*Stored data entries*.

-*-*-

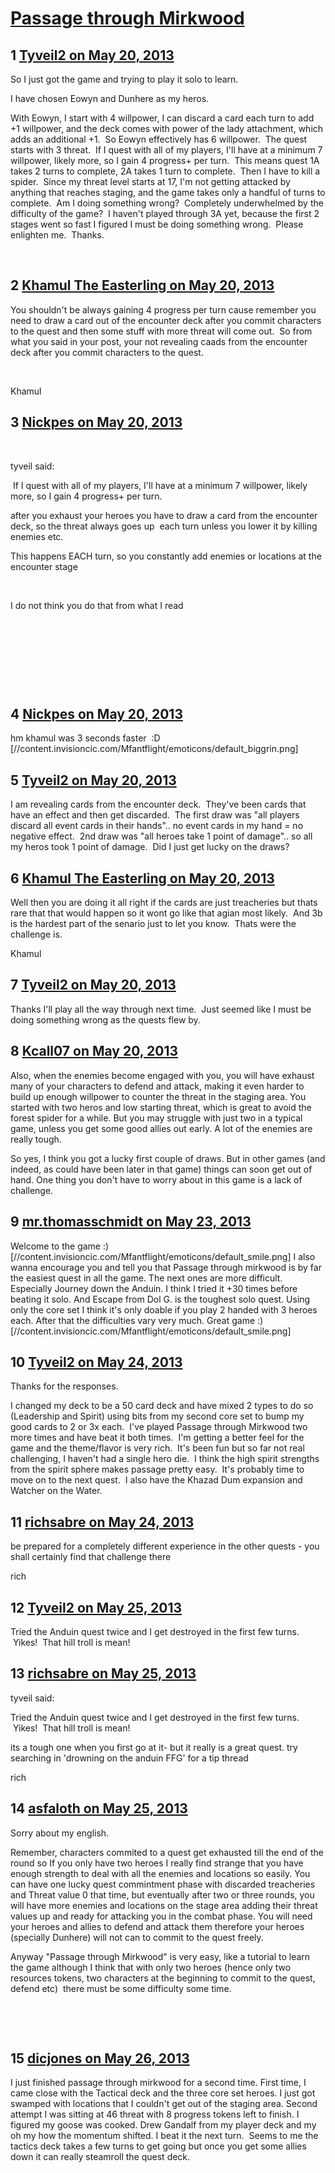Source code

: # [Passage through Mirkwood](https://community.fantasyflightgames.com/topic/84091-passage-through-mirkwood/)

## 1 [Tyveil2 on May 20, 2013](https://community.fantasyflightgames.com/topic/84091-passage-through-mirkwood/?do=findComment&comment=797118)

So I just got the game and trying to play it solo to learn.

I have chosen Eowyn and Dunhere as my heros.

With Eowyn, I start with 4 willpower, I can discard a card each turn to add +1 willpower, and the deck comes with power of the lady attachment, which adds an additional +1.  So Eowyn effectively has 6 willpower.  The quest starts with 3 threat.  If I quest with all of my players, I'll have at a minimum 7 willpower, likely more, so I gain 4 progress+ per turn.  This means quest 1A takes 2 turns to complete, 2A takes 1 turn to complete.  Then I have to kill a spider.  Since my threat level starts at 17, I'm not getting attacked by anything that reaches staging, and the game takes only a handful of turns to complete.  Am I doing something wrong?  Completely underwhelmed by the difficulty of the game?  I haven't played through 3A yet, because the first 2 stages went so fast I figured I must be doing something wrong.  Please enlighten me.  Thanks.

 

## 2 [Khamul The Easterling on May 20, 2013](https://community.fantasyflightgames.com/topic/84091-passage-through-mirkwood/?do=findComment&comment=797129)

You shouldn't be always gaining 4 progress per turn cause remember you need to draw a card out of the encounter deck after you commit characters to the quest and then some stuff with more threat will come out.  So from what you said in your post, your not revealing caads from the encounter deck after you commit characters to the quest.  

 

Khamul

## 3 [Nickpes on May 20, 2013](https://community.fantasyflightgames.com/topic/84091-passage-through-mirkwood/?do=findComment&comment=797130)

 

tyveil said:

 If I quest with all of my players, I'll have at a minimum 7 willpower, likely more, so I gain 4 progress+ per turn.  



after you exhaust your heroes you have to draw a card from the encounter deck, so the threat always goes up  each turn unless you lower it by killing enemies etc.

This happens EACH turn, so you constantly add enemies or locations at the encounter stage

 

I do not think you do that from what I read 

 

 

 

 

## 4 [Nickpes on May 20, 2013](https://community.fantasyflightgames.com/topic/84091-passage-through-mirkwood/?do=findComment&comment=797131)

hm khamul was 3 seconds faster  :D [//content.invisioncic.com/Mfantflight/emoticons/default_biggrin.png] 

## 5 [Tyveil2 on May 20, 2013](https://community.fantasyflightgames.com/topic/84091-passage-through-mirkwood/?do=findComment&comment=797132)

I am revealing cards from the encounter deck.  They've been cards that have an effect and then get discarded.  The first draw was "all players discard all event cards in their hands".. no event cards in my hand = no negative effect.  2nd draw was "all heroes take 1 point of damage".. so all my heros took 1 point of damage.  Did I just get lucky on the draws?

## 6 [Khamul The Easterling on May 20, 2013](https://community.fantasyflightgames.com/topic/84091-passage-through-mirkwood/?do=findComment&comment=797136)

Well then you are doing it all right if the cards are just treacheries but thats rare that that would happen so it wont go like that agian most likely.  And 3b is the hardest part of the senario just to let you know.  Thats were the challenge is.  

Khamul

## 7 [Tyveil2 on May 20, 2013](https://community.fantasyflightgames.com/topic/84091-passage-through-mirkwood/?do=findComment&comment=797143)

Thanks I'll play all the way through next time.  Just seemed like I must be doing something wrong as the quests flew by.

## 8 [Kcall07 on May 20, 2013](https://community.fantasyflightgames.com/topic/84091-passage-through-mirkwood/?do=findComment&comment=797154)

Also, when the enemies become engaged with you, you will have exhaust many of your characters to defend and attack, making it even harder to build up enough willpower to counter the threat in the staging area. You started with two heros and low starting threat, which is great to avoid the forest spider for a while. But you may struggle with just two in a typical game, unless you get some good allies out early. A lot of the enemies are really tough.

So yes, I think you got a lucky first couple of draws. But in other games (and indeed, as could have been later in that game) things can soon get out of hand. One thing you don't have to worry about in this game is a lack of challenge.

## 9 [mr.thomasschmidt on May 23, 2013](https://community.fantasyflightgames.com/topic/84091-passage-through-mirkwood/?do=findComment&comment=798098)

Welcome to the game :) [//content.invisioncic.com/Mfantflight/emoticons/default_smile.png] I also wanna encourage you and tell you that Passage through mirkwood is by far the easiest quest in all the game. The next ones are more difficult. Especially Journey down the Anduin. I think I tried it +30 times before beating it solo. And Escape from Dol G. is the toughest solo quest. Using only the core set I think it's only doable if you play 2 handed with 3 heroes each. After that the difficulties vary very much. Great game :) [//content.invisioncic.com/Mfantflight/emoticons/default_smile.png]

## 10 [Tyveil2 on May 24, 2013](https://community.fantasyflightgames.com/topic/84091-passage-through-mirkwood/?do=findComment&comment=798543)

Thanks for the responses.

I changed my deck to be a 50 card deck and have mixed 2 types to do so (Leadership and Spirit) using bits from my second core set to bump my good cards to 2 or 3x each.  I've played Passage through Mirkwood two more times and have beat it both times.  I'm getting a better feel for the game and the theme/flavor is very rich.  It's been fun but so far not real challenging, I haven't had a single hero die.  I think the high spirit strengths from the spirit sphere makes passage pretty easy.  It's probably time to move on to the next quest.  I also have the Khazad Dum expansion and Watcher on the Water.

## 11 [richsabre on May 24, 2013](https://community.fantasyflightgames.com/topic/84091-passage-through-mirkwood/?do=findComment&comment=798587)

be prepared for a completely different experience in the other quests - you shall certainly find that challenge there

rich

## 12 [Tyveil2 on May 25, 2013](https://community.fantasyflightgames.com/topic/84091-passage-through-mirkwood/?do=findComment&comment=798870)

Tried the Anduin quest twice and I get destroyed in the first few turns.  Yikes!  That hill troll is mean!

## 13 [richsabre on May 25, 2013](https://community.fantasyflightgames.com/topic/84091-passage-through-mirkwood/?do=findComment&comment=798960)

tyveil said:

Tried the Anduin quest twice and I get destroyed in the first few turns.  Yikes!  That hill troll is mean!



its a tough one when you first go at it- but it really is a great quest. try searching in 'drowning on the anduin FFG' for a tip thread

rich

## 14 [asfaloth on May 25, 2013](https://community.fantasyflightgames.com/topic/84091-passage-through-mirkwood/?do=findComment&comment=798994)

Sorry about my english.

Remember, characters commited to a quest get exhausted till the end of the round so If you only have two heroes I really find strange that you have enough strength to deal with all the enemies and locations so easily. You can have one lucky quest commintment phase with discarded treacheries and Threat value 0 that time, but eventually after two or three rounds, you will have more enemies and locations on the stage area adding their threat values up and ready for attacking you in the combat phase. You will need your heroes and allies to defend and attack them therefore your heroes (specially Dunhere) will not can to commit to the quest freely.

Anyway "Passage through Mirkwood" is very easy, like a tutorial to learn the game although I think that with only two heroes (hence only two resources tokens, two characters at the beginning to commit to the quest, defend etc)  there must be some difficulty some time.

 

 

## 15 [dicjones on May 26, 2013](https://community.fantasyflightgames.com/topic/84091-passage-through-mirkwood/?do=findComment&comment=799311)

I just finished passage through mirkwood for a second time. First time, I came close with the Tactical deck and the three core set heroes. I just got swamped with locations that I couldn't get out of the staging area. Second attempt I was sitting at 46 threat with 8 progress tokens left to finish. I figured my goose was cooked. Drew Gandalf from my player deck and my oh my how the momentum shifted. I beat it the next turn.  Seems to me the tactics deck takes a few turns to get going but once you get some allies down it can really steamroll the quest deck.

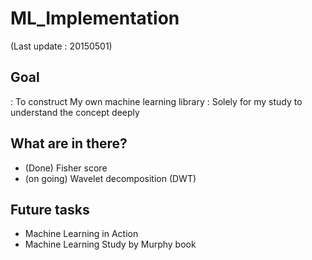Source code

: # ML_Implementation
(Last update : 20150501) 
## Goal 
: To construct My own machine learning library 
: Solely for my study to understand the concept deeply 

## What are in there? 
* (Done) Fisher score 
* (on going) Wavelet decomposition (DWT) 

## Future tasks 
* Machine Learning in Action 
* Machine Learning Study by Murphy book 

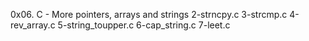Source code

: 0x06. C - More pointers, arrays and strings
2-strncpy.c
3-strcmp.c
4-rev_array.c
5-string_toupper.c
6-cap_string.c
7-leet.c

-*-*-

*WHAT THE TASK REQUIRES*. Show the lines above that include "always".

*WRITTEN RESPONSE*.
You shouldn't be always gaining 4 progress per turn cause remember you need to draw a card out of the encounter deck after you commit characters to the quest and then some stuff with more threat will come out.  So from what you said in your post, your not revealing caads from the encounter deck after you commit characters to the quest.  
after you exhaust your heroes you have to draw a card from the encounter deck, so the threat always goes up  each turn unless you lower it by killing enemies etc.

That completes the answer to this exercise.